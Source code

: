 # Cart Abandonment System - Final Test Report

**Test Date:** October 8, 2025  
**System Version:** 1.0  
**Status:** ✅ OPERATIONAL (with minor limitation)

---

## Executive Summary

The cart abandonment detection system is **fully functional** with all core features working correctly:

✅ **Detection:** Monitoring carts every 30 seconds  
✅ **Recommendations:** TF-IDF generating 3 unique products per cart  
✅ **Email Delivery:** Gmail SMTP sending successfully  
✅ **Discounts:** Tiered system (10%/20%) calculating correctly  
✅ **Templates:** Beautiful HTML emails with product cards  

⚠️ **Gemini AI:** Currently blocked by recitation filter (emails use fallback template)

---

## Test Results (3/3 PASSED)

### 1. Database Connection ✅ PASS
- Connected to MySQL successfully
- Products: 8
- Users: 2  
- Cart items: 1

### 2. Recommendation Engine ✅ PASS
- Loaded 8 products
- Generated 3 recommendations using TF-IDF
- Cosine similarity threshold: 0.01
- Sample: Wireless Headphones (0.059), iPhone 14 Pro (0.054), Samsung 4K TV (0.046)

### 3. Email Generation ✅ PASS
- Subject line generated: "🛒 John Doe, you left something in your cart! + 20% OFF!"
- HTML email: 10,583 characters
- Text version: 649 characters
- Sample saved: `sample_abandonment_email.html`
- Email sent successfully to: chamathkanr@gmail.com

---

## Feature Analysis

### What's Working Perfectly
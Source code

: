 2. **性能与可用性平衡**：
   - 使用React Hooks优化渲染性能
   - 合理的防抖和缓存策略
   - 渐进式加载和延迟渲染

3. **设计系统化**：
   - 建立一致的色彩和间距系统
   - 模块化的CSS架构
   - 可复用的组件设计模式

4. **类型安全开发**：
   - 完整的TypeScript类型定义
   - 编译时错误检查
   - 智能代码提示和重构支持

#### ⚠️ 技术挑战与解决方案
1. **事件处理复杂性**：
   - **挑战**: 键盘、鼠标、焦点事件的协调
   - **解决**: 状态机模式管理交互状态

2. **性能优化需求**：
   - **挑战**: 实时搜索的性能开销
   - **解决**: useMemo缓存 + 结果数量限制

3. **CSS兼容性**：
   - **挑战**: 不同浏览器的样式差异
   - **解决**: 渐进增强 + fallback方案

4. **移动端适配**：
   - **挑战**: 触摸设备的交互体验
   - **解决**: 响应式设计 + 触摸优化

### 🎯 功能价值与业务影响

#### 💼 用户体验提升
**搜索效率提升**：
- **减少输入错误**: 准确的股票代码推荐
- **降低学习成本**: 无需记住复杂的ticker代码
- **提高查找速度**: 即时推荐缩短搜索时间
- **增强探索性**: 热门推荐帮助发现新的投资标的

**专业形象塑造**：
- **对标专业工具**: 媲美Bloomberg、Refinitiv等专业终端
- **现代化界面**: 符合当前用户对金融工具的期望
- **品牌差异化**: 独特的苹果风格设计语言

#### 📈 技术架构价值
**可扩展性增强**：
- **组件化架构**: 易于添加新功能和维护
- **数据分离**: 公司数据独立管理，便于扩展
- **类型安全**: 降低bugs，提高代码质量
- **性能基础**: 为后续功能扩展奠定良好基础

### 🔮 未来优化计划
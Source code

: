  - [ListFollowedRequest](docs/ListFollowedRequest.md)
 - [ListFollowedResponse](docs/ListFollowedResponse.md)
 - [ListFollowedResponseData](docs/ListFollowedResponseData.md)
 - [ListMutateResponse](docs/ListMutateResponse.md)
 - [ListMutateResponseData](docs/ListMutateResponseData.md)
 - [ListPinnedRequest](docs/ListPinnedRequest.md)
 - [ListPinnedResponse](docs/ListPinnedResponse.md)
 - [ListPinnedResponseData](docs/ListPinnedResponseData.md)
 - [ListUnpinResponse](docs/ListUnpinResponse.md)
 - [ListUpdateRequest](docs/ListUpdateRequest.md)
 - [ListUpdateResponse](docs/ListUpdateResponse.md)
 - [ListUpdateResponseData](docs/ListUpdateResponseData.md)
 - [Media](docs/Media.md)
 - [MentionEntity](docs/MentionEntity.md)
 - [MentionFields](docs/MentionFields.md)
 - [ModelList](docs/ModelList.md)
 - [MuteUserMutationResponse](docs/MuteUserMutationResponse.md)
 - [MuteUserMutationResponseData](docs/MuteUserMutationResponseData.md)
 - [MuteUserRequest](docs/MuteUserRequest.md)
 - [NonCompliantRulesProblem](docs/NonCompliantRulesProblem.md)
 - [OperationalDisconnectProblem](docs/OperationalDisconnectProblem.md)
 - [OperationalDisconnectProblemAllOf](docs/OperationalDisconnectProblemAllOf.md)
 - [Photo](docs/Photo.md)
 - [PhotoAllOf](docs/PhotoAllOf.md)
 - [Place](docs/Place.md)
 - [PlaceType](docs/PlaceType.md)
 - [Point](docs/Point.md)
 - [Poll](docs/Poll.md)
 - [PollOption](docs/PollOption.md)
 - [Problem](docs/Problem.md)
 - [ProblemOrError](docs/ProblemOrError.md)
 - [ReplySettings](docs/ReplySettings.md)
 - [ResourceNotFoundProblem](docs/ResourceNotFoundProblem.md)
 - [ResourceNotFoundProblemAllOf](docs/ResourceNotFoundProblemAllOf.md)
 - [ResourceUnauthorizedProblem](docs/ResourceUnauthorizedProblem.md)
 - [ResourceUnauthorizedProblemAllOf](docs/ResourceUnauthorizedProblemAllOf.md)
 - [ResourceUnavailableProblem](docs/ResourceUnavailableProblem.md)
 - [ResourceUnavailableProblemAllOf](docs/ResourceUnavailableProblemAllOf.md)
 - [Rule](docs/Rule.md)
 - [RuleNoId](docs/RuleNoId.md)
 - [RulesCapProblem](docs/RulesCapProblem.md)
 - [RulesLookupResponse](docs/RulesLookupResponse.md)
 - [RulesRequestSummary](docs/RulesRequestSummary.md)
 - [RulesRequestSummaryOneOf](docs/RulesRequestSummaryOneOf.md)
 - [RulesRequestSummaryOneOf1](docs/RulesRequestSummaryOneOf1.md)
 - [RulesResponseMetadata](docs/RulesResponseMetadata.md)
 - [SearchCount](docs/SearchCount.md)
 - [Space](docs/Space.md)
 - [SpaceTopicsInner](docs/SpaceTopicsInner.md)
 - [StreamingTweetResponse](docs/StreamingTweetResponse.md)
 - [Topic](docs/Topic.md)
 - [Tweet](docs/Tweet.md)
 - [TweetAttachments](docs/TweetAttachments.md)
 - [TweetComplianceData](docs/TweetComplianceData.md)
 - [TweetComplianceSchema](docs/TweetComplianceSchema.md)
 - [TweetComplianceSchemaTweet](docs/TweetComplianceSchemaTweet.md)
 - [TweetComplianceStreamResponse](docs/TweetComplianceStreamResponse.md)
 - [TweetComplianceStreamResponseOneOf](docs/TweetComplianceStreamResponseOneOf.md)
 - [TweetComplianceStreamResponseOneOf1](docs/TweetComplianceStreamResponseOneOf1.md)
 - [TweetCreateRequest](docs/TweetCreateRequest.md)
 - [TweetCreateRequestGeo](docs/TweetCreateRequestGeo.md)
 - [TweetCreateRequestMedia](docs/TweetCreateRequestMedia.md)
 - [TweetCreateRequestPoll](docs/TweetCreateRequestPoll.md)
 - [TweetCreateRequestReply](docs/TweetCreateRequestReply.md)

PROBLEM DESCRIPTION:
Retype exactly, and only, the lines above from the one where "- 智能代码提示和重构支持" occurs up to and including the one where "- [ListFollowedResponse](docs/ListFollowedResponse.md)" occurs.

YOUR SOLUTION:
   - 智能代码提示和重构支持

#### ⚠️ 技术挑战与解决方案
1. **事件处理复杂性**：
   - **挑战**: 键盘、鼠标、焦点事件的协调
   - **解决**: 状态机模式管理交互状态

2. **性能优化需求**：
   - **挑战**: 实时搜索的性能开销
   - **解决**: useMemo缓存 + 结果数量限制

3. **CSS兼容性**：
   - **挑战**: 不同浏览器的样式差异
   - **解决**: 渐进增强 + fallback方案

4. **移动端适配**：
   - **挑战**: 触摸设备的交互体验
   - **解决**: 响应式设计 + 触摸优化

### 🎯 功能价值与业务影响

#### 💼 用户体验提升
**搜索效率提升**：
- **减少输入错误**: 准确的股票代码推荐
- **降低学习成本**: 无需记住复杂的ticker代码
- **提高查找速度**: 即时推荐缩短搜索时间
- **增强探索性**: 热门推荐帮助发现新的投资标的

**专业形象塑造**：
- **对标专业工具**: 媲美Bloomberg、Refinitiv等专业终端
- **现代化界面**: 符合当前用户对金融工具的期望
- **品牌差异化**: 独特的苹果风格设计语言

#### 📈 技术架构价值
**可扩展性增强**：
- **组件化架构**: 易于添加新功能和维护
- **数据分离**: 公司数据独立管理，便于扩展
- **类型安全**: 降低bugs，提高代码质量
- **性能基础**: 为后续功能扩展奠定良好基础

### 🔮 未来优化计划
Source code

:  - [ListFollowedRequest](docs/ListFollowedRequest.md)
 - [ListFollowedResponse](docs/ListFollowedResponse.md)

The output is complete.